__What you are asked to do__: Within the data below, copy each line where the string "documentation" is found.

**** Material supplied

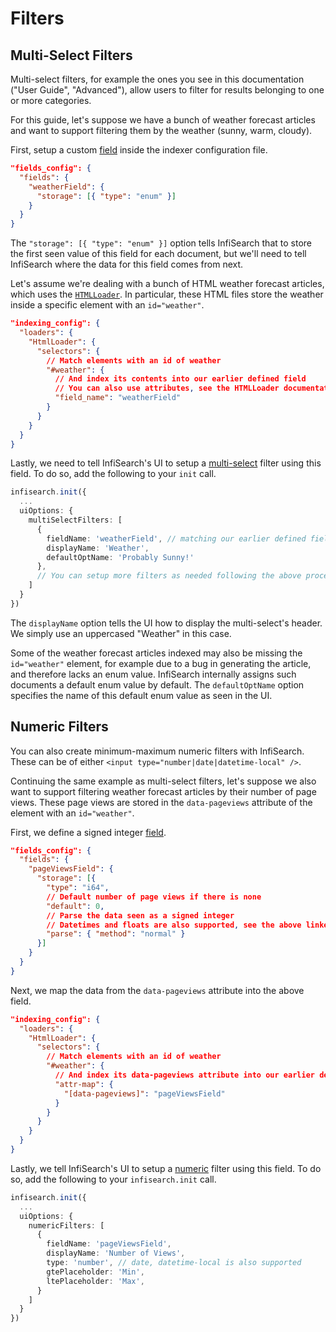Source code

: # Filters

## Multi-Select Filters

Multi-select filters, for example the ones you see in this documentation ("User Guide", "Advanced"), allow users to filter for results belonging to one or more categories.

For this guide, let's suppose we have a bunch of weather forecast articles and want to support filtering them by the weather (sunny, warm, cloudy).

First, setup a custom [field](./indexer/fields.md) inside the indexer configuration file.

```json
"fields_config": {
  "fields": {
    "weatherField": {
      "storage": [{ "type": "enum" }]
    }
  }
}
```

The `"storage": [{ "type": "enum" }]` option tells InfiSearch that to store the first seen value of this field for each document, but we'll need to tell InfiSearch where the data for this field comes from next.

Let's assume we're dealing with a bunch of HTML weather forecast articles, which uses the [`HTMLLoader`](./indexer/files.md#html-files-loadershtmlloader). In particular, these HTML files store the weather inside a specific element with an `id="weather"`.

```json
"indexing_config": {
  "loaders": {
    "HtmlLoader": {
      "selectors": {
        // Match elements with an id of weather
        "#weather": {
          // And index its contents into our earlier defined field
          // You can also use attributes, see the HTMLLoader documentation
          "field_name": "weatherField"
        }
      }
    }
  }
}
```

Lastly, we need to tell InfiSearch's UI to setup a [multi-select](./search_configuration.md#general-options) filter using this field. To do so, add the following to your `init` call.

```ts
infisearch.init({
  ...
  uiOptions: {
    multiSelectFilters: [
      {
        fieldName: 'weatherField', // matching our earlier defined field
        displayName: 'Weather',
        defaultOptName: 'Probably Sunny!'
      },
      // You can setup more filters as needed following the above procedures
    ]
  }
})
```

The `displayName` option tells the UI how to display the multi-select's header. We simply use an uppercased "Weather" in this case.

Some of the weather forecast articles indexed may also be missing the `id="weather"` element, for example due to a bug in generating the article, and therefore lacks an enum value. InfiSearch internally assigns such documents a default enum value by default. The `defaultOptName` option specifies the name of this default enum value as seen in the UI.

## Numeric Filters

You can also create minimum-maximum numeric filters with InfiSearch. These can be of either `<input type="number|date|datetime-local" />`.

Continuing the same example as multi-select filters, let's suppose we also want to support filtering weather forecast articles by their number of page views. These page views are stored in the `data-pageviews` attribute of the element with an `id="weather"`.

First, we define a signed integer [field](./indexer/fields.md#field-storage).

```json
"fields_config": {
  "fields": {
    "pageViewsField": {
      "storage": [{
        "type": "i64",
        // Default number of page views if there is none
        "default": 0,
        // Parse the data seen as a signed integer
        // Datetimes and floats are also supported, see the above linked documentation
        "parse": { "method": "normal" } 
      }]
    }
  }
}
```

Next, we map the data from the `data-pageviews` attribute into the above field.

```json
"indexing_config": {
  "loaders": {
    "HtmlLoader": {
      "selectors": {
        // Match elements with an id of weather
        "#weather": {
          // And index its data-pageviews attribute into our earlier defined field
          "attr-map": {
            "[data-pageviews]": "pageViewsField"
          }
        }
      }
    }
  }
}
```

Lastly, we tell InfiSearch's UI to setup a [numeric](./search_configuration.md#setting-up-numeric-filters-and-sort-orders) filter using this field. To do so, add the following to your `infisearch.init` call.

```ts
infisearch.init({
  ...
  uiOptions: {
    numericFilters: [
      {
        fieldName: 'pageViewsField',
        displayName: 'Number of Views',
        type: 'number', // date, datetime-local is also supported
        gtePlaceholder: 'Min',
        ltePlaceholder: 'Max',
      }
    ]
  }
})
```
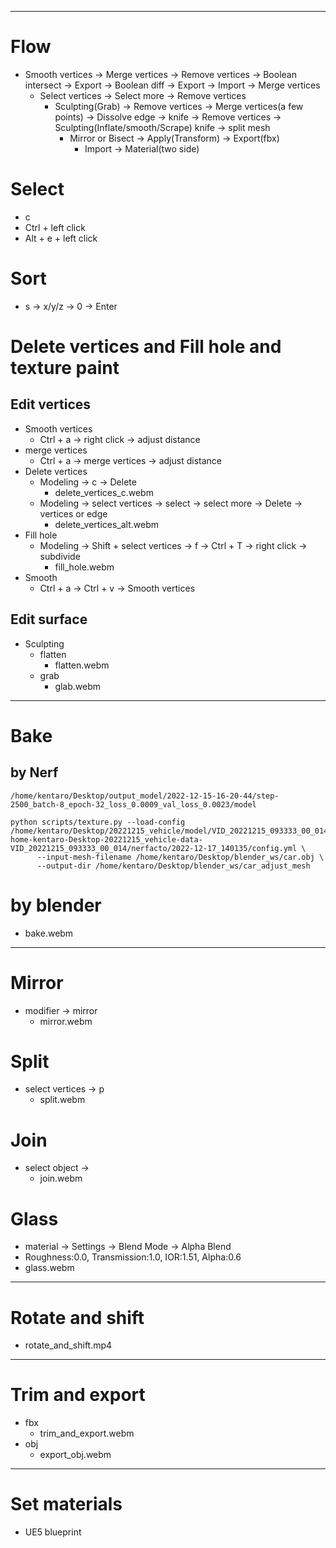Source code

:----------
# Flow
- Smooth vertices -> Merge vertices -> Remove vertices -> Boolean intersect -> Export -> Boolean diff -> Export -> Import -> Merge vertices
  - Select vertices -> Select more -> Remove vertices
    - Sculpting(Grab) -> Remove vertices -> Merge vertices(a few points) -> Dissolve edge -> knife -> Remove vertices -> Sculpting(Inflate/smooth/Scrape) knife -> split mesh
      - Mirror or Bisect -> Apply(Transform) -> Export(fbx)
        - Import -> Material(two side)

# Select
- c
- Ctrl + left click
- Alt + e + left click

# Sort
- s -> x/y/z -> 0 -> Enter

# Delete vertices and Fill hole and texture paint
## Edit vertices
- Smooth vertices
  - Ctrl + a -> right click -> adjust distance
- merge vertices
  - Ctrl + a -> merge vertices -> adjust distance
- Delete vertices
  - Modeling -> c -> Delete
    - delete_vertices_c.webm
  - Modeling -> select vertices -> select -> select more -> Delete -> vertices or edge
    - delete_vertices_alt.webm
- Fill hole
  - Modeling -> Shift + select vertices -> f -> Ctrl + T -> right click -> subdivide
    - fill_hole.webm
- Smooth
  - Ctrl + a -> Ctrl + v -> Smooth vertices

## Edit surface
- Sculpting
  - flatten
    - flatten.webm
  - grab
    - glab.webm

--------------

# Bake

## by Nerf
```shell
/home/kentaro/Desktop/output_model/2022-12-15-16-20-44/step-2500_batch-8_epoch-32_loss_0.0009_val_loss_0.0023/model

python scripts/texture.py --load-config /home/kentaro/Desktop/20221215_vehicle/model/VID_20221215_093333_00_014/-home-kentaro-Desktop-20221215_vehicle-data-VID_20221215_093333_00_014/nerfacto/2022-12-17_140135/config.yml \
      --input-mesh-filename /home/kentaro/Desktop/blender_ws/car.obj \
      --output-dir /home/kentaro/Desktop/blender_ws/car_adjust_mesh
```

# by blender
- bake.webm

----------------

# Mirror
- modifier -> mirror
  - mirror.webm

# Split
- select vertices -> p
  - split.webm

# Join
- select object -> 
  - join.webm

# Glass
- material -> Settings -> Blend Mode -> Alpha Blend
- Roughness:0.0, Transmission:1.0, IOR:1.51, Alpha:0.6
- glass.webm
----------------

# Rotate and shift
- rotate_and_shift.mp4

----------------

# Trim and export
- fbx
  - trim_and_export.webm
- obj
  - export_obj.webm

----------------

# Set materials

- UE5 blueprint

********

__Response to the task__:
Multi-select filters, for example the ones you see in this documentation ("User Guide", "Advanced"), allow users to filter for results belonging to one or more categories.
          // You can also use attributes, see the HTMLLoader documentation
        // Datetimes and floats are also supported, see the above linked documentation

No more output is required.